## Your objective
Pull out every line with the word "hljs" from the entries below.

══════════

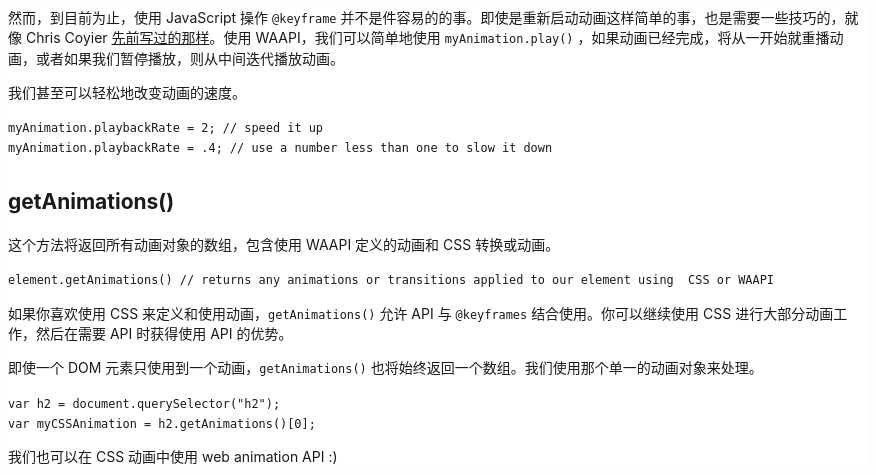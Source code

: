 <p>然而，到目前为止，使用 JavaScript 操作 <code>@keyframe</code> 并不是件容易的的事。即使是重新启动动画这样简单的事，也是需要一些技巧的，就像 Chris Coyier <a href="https://css-tricks.com/restart-css-animation/" rel="nofollow noreferrer" target="_blank">先前写过的那样</a>。使用 WAAPI，我们可以简单地使用 <code>myAnimation.play()</code> ，如果动画已经完成，将从一开始就重播动画，或者如果我们暂停播放，则从中间迭代播放动画。</p>
<p>我们甚至可以轻松地改变动画的速度。</p>
<div class="widget-codetool" style="display:none;">
      <div class="widget-codetool--inner">
      <span class="selectCode code-tool" data-toggle="tooltip" data-placement="top" title="" data-original-title="全选"></span>
      <span type="button" class="copyCode code-tool" data-toggle="tooltip" data-placement="top" data-clipboard-text="myAnimation.playbackRate = 2; // speed it up
myAnimation.playbackRate = .4; // use a number less than one to slow it down" title="" data-original-title="复制"></span>
      <span type="button" class="saveToNote code-tool" data-toggle="tooltip" data-placement="top" title="" data-original-title="放进笔记"></span>
      </div>
      </div><pre class="javascript hljs"><code class="javascript">myAnimation.playbackRate = <span class="hljs-number">2</span>; <span class="hljs-comment">// speed it up</span>
myAnimation.playbackRate = <span class="hljs-number">.4</span>; <span class="hljs-comment">// use a number less than one to slow it down</span></code></pre>
<h2 id="articleHeader8">getAnimations()</h2>
<p>这个方法将返回所有动画对象的数组，包含使用 WAAPI 定义的动画和 CSS 转换或动画。</p>
<div class="widget-codetool" style="display:none;">
      <div class="widget-codetool--inner">
      <span class="selectCode code-tool" data-toggle="tooltip" data-placement="top" title="" data-original-title="全选"></span>
      <span type="button" class="copyCode code-tool" data-toggle="tooltip" data-placement="top" data-clipboard-text="element.getAnimations() // returns any animations or transitions applied to our element using  CSS or WAAPI" title="" data-original-title="复制"></span>
      <span type="button" class="saveToNote code-tool" data-toggle="tooltip" data-placement="top" title="" data-original-title="放进笔记"></span>
      </div>
      </div><pre class="javascript hljs"><code class="javascript" style="word-break: break-word; white-space: initial;">element.getAnimations() <span class="hljs-comment">// returns any animations or transitions applied to our element using  CSS or WAAPI</span></code></pre>
<p>如果你喜欢使用 CSS 来定义和使用动画，<code>getAnimations()</code>  允许 API​​ 与 <code>@keyframes</code> 结合使用。你可以继续使用 CSS 进行大部分动画工作，然后在需要 API 时获得使用 API 的优势。</p>
<p>即使一个 DOM 元素只使用到一个动画，<code>getAnimations()</code> 也将始终返回一个数组。我们使用那个单一的动画对象来处理。</p>
<div class="widget-codetool" style="display:none;">
      <div class="widget-codetool--inner">
      <span class="selectCode code-tool" data-toggle="tooltip" data-placement="top" title="" data-original-title="全选"></span>
      <span type="button" class="copyCode code-tool" data-toggle="tooltip" data-placement="top" data-clipboard-text="var h2 = document.querySelector(&quot;h2&quot;);
var myCSSAnimation = h2.getAnimations()[0];" title="" data-original-title="复制"></span>
      <span type="button" class="saveToNote code-tool" data-toggle="tooltip" data-placement="top" title="" data-original-title="放进笔记"></span>
      </div>
      </div><pre class="javascript hljs"><code class="javascript"><span class="hljs-keyword">var</span> h2 = <span class="hljs-built_in">document</span>.querySelector(<span class="hljs-string">"h2"</span>);
<span class="hljs-keyword">var</span> myCSSAnimation = h2.getAnimations()[<span class="hljs-number">0</span>];</code></pre>
<p>我们也可以在 CSS 动画中使用 web animation API :)</p>
<div class="widget-codetool" style="display:none;">
      <div class="widget-codetool--inner">
      <span class="selectCode code-tool" data-toggle="tooltip" data-placement="top" title="" data-original-title="全选"></span>
      <span type="button" class="copyCode code-tool" data-toggle="tooltip" data-placement="top" data-clipboard-text="myCSSAnimation.playbackRate = 4;
myCSSAnimation.reverse();" title="" data-original-title="复制"></span>
      <span type="button" class="saveToNote code-tool" data-toggle="tooltip" data-placement="top" title="" data-original-title="放进笔记"></span>
      </div>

══════════

## Answer to this problem
      </div><pre class="javascript hljs"><code class="javascript">myAnimation.playbackRate = <span class="hljs-number">2</span>; <span class="hljs-comment">// speed it up</span>
myAnimation.playbackRate = <span class="hljs-number">.4</span>; <span class="hljs-comment">// use a number less than one to slow it down</span></code></pre>
      </div><pre class="javascript hljs"><code class="javascript" style="word-break: break-word; white-space: initial;">element.getAnimations() <span class="hljs-comment">// returns any animations or transitions applied to our element using  CSS or WAAPI</span></code></pre>
      </div><pre class="javascript hljs"><code class="javascript"><span class="hljs-keyword">var</span> h2 = <span class="hljs-built_in">document</span>.querySelector(<span class="hljs-string">"h2"</span>);
<span class="hljs-keyword">var</span> myCSSAnimation = h2.getAnimations()[<span class="hljs-number">0</span>];</code></pre>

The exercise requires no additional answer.